Gestão de risco: uma competência essencial

Quando você perguntar a um gestor em qualquer organização como ele ou ela definiria risco, a resposta mais comum será: “a possibilidade de que ocorra um evento que cause perdas humanas ou materiais anormais”. Essa é uma tendência rotineira, associar imediatamente risco a algo negativo. Risco, visto dessa forma, é o prenúncio de um acidente ou de uma ruptura indesejada com o passado. A versão técnica dessa definição é famosa: “risco é a combinação da probabilidade de um evento com sua consequência”.

Entretanto, se pudéssemos, em um passe de mágica, zerar imediatamente o risco de uma organização, com idêntica rapidez cessaria sua criação de valor. Seria a comprovação do dogma dos investidores: quanto maior o risco, maior é a remuneração. Ou ainda: sem risco, sem retorno. Por isso, as definições acima não são equivocadas, mas são incompletas.

De acordo com os padrões internacionais sobre o tema, risco é o efeito da incerteza sobre os objetivos de uma organização. Sendo assim, a essência da Gestão de Risco é apoiar a organização a conviver com a incerteza e não, necessariamente, eliminá-la, até porque o efeito pode ser positivo.

Isso ficou muito claro para mim quando eu era responsável pelo sistema de auditorias internas da Embraer e recebi, em 2004, a incumbência de implantar a área de Gestão de Risco. Você deve estar questionando: pombas, como poderia uma empresa daquele porte, naquele setor de atuação e com aquele histórico brilhante, não ter Gestão de Risco? É óbvio que isso não era verdade: qualquer organização pratica o conceito de Gestão de Risco, da padaria da esquina à megatransnacional, queira ou não queira, já que as incertezas estão sempre presentes. A existência ou não de uma área dedicada é uma opção organizacional. O que a direção da Embraer desejava, naquela ocasião, era estruturar melhor o processo gerencial de Gestão de Risco, de forma que ele ficasse visível e tangível para entidades externas à empresa.

O ser humano aprende a lidar com incertezas desde muito cedo. Qualquer criança pequena entende o conceito de relação custo-benefício, mesmo que ainda não saiba expressá-lo. O projeto da Embraer me evidenciou é que uma coisa é sermos capazes de administrar nosso risco individual e pessoal, outra é uma organização ser capaz de administrar seu risco agregado e coletivo, uma competência que não é adquirida espontaneamente.
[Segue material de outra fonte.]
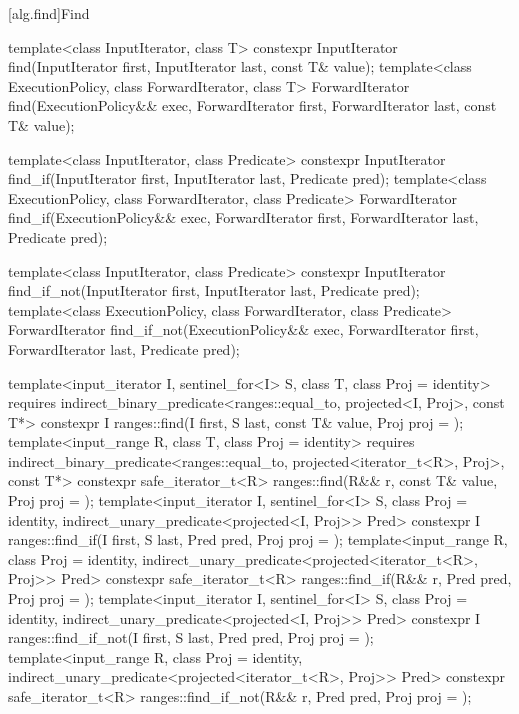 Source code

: [alg.find]{Find}

%
%
%
\begin{itemdecl}
template<class InputIterator, class T>
  constexpr InputIterator find(InputIterator first, InputIterator last,
                               const T& value);
template<class ExecutionPolicy, class ForwardIterator, class T>
  ForwardIterator find(ExecutionPolicy&& exec, ForwardIterator first, ForwardIterator last,
                       const T& value);

template<class InputIterator, class Predicate>
  constexpr InputIterator find_if(InputIterator first, InputIterator last,
                                  Predicate pred);
template<class ExecutionPolicy, class ForwardIterator, class Predicate>
  ForwardIterator find_if(ExecutionPolicy&& exec, ForwardIterator first, ForwardIterator last,
                          Predicate pred);

template<class InputIterator, class Predicate>
  constexpr InputIterator find_if_not(InputIterator first, InputIterator last,
                                      Predicate pred);
template<class ExecutionPolicy, class ForwardIterator, class Predicate>
  ForwardIterator find_if_not(ExecutionPolicy&& exec,
                              ForwardIterator first, ForwardIterator last,
                              Predicate pred);

template<input_iterator I, sentinel_for<I> S, class T, class Proj = identity>
  requires indirect_binary_predicate<ranges::equal_to, projected<I, Proj>, const T*>
  constexpr I ranges::find(I first, S last, const T& value, Proj proj = {});
template<input_range R, class T, class Proj = identity>
  requires indirect_binary_predicate<ranges::equal_to, projected<iterator_t<R>, Proj>, const T*>
  constexpr safe_iterator_t<R>
    ranges::find(R&& r, const T& value, Proj proj = {});
template<input_iterator I, sentinel_for<I> S, class Proj = identity,
         indirect_unary_predicate<projected<I, Proj>> Pred>
  constexpr I ranges::find_if(I first, S last, Pred pred, Proj proj = {});
template<input_range R, class Proj = identity,
         indirect_unary_predicate<projected<iterator_t<R>, Proj>> Pred>
  constexpr safe_iterator_t<R>
    ranges::find_if(R&& r, Pred pred, Proj proj = {});
template<input_iterator I, sentinel_for<I> S, class Proj = identity,
         indirect_unary_predicate<projected<I, Proj>> Pred>
  constexpr I ranges::find_if_not(I first, S last, Pred pred, Proj proj = {});
template<input_range R, class Proj = identity,
         indirect_unary_predicate<projected<iterator_t<R>, Proj>> Pred>
  constexpr safe_iterator_t<R>
    ranges::find_if_not(R&& r, Pred pred, Proj proj = {});
\end{itemdecl}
Ficou muito claro para mim que meu papel não era detectar risco, tal como um cavaleiro solitário, mas lutar para que a empresa adquirisse maiores quantidades dessa competência.

Essa experiência foi muito enriquecedora para alguém como eu, um originário da Qualidade, e abriu-me os olhos para o imenso inter-relacionamento entre as duas disciplinas e delas com a Gestão de Processos. O aprofundamento na Gestão de Risco tornou-me um apóstolo da integração dessas áreas e me fez sonhar com o dia em que usaremos o termo Gestão da Incerteza, que me soa mais apropriado.

Nesse projeto da Embraer e em tantos outros subsequentes de que participei como consultor, aprendi que a Gestão de Risco não tem como missão principal salvaguardar a empresa de eventos desastrosos, até porque é óbvio que isso é inviável – haja vista os inúmeros casos recentes de desatres empresariais nos quais a Gestão de Risco ficou vendida. Quem cuida para que a organização não sofra reveses de grande monta é uma única equipe interfuncional: aquela formada por todas as pessoas da organização, a quem cabe tomar a decisão, dia após dia, de quais riscos podem e devem ser aceitos e de quais riscos queremos estar a uma distância segura.

Ou seja, a missão nobre da Gestão de Risco é “evangélica”: educar as pessoas a lidar com as incertezas, em todos os seus aspectos, provendo a linguagem comum para que isso ocorra naturalmente, de forma compatível à cultura da organização.

Em um mundo em que há novas incertezas surgindo a cada instante, saber como tratá-las é uma competência essencial para qualquer organização e não somente a atribuição de uma área especializada que se esconde sinistramente em um canto do escritório. Em organizações que buscam a excelência, o processo (e não obrigatoriamente a área) de Gestão de Risco estará sempre incorporado aos processos decisórios, ao desenvolvimento de produtos, sistemas e processos da cadeia de valor e a qualquer iniciativa de mudança. Quanto às organizações que não buscam a excelência, bem… desejo-lhes boa sorte, pois vão precisar.